**Task item:** Copy exactly the stretch of data below from the line with "Here we report" through the line with "To generates a", including both of those lines.

**Extracted entries:**
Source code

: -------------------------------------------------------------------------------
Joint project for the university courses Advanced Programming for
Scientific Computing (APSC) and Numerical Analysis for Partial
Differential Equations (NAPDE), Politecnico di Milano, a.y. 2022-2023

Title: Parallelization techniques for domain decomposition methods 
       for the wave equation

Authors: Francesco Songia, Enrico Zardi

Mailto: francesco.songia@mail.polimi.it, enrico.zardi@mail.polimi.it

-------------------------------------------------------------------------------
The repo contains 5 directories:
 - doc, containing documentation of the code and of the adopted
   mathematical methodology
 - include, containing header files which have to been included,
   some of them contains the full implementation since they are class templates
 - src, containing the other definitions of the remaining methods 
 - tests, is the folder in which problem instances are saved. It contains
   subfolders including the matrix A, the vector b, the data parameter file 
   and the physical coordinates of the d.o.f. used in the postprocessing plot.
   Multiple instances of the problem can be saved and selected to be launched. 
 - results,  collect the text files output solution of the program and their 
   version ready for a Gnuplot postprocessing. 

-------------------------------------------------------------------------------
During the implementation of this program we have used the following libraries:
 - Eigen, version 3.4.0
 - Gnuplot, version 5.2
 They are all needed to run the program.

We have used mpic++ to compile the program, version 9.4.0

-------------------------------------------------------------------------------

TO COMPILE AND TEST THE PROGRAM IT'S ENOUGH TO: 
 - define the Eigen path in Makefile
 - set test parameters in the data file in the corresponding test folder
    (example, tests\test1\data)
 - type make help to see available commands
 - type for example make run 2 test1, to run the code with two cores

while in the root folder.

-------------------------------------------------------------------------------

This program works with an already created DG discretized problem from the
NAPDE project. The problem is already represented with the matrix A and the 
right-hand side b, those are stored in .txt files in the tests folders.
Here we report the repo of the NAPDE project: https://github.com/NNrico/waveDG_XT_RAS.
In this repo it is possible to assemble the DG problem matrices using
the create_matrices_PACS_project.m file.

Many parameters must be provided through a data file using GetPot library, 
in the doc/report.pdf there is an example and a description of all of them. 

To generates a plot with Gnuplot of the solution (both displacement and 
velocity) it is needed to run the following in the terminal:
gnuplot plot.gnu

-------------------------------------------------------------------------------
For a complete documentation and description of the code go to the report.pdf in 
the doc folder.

**Exercise result:**
Here we report the repo of the NAPDE project: https://github.com/NNrico/waveDG_XT_RAS.
In this repo it is possible to assemble the DG problem matrices using
the create_matrices_PACS_project.m file.

Many parameters must be provided through a data file using GetPot library, 
in the doc/report.pdf there is an example and a description of all of them. 

To generates a plot with Gnuplot of the solution (both displacement and 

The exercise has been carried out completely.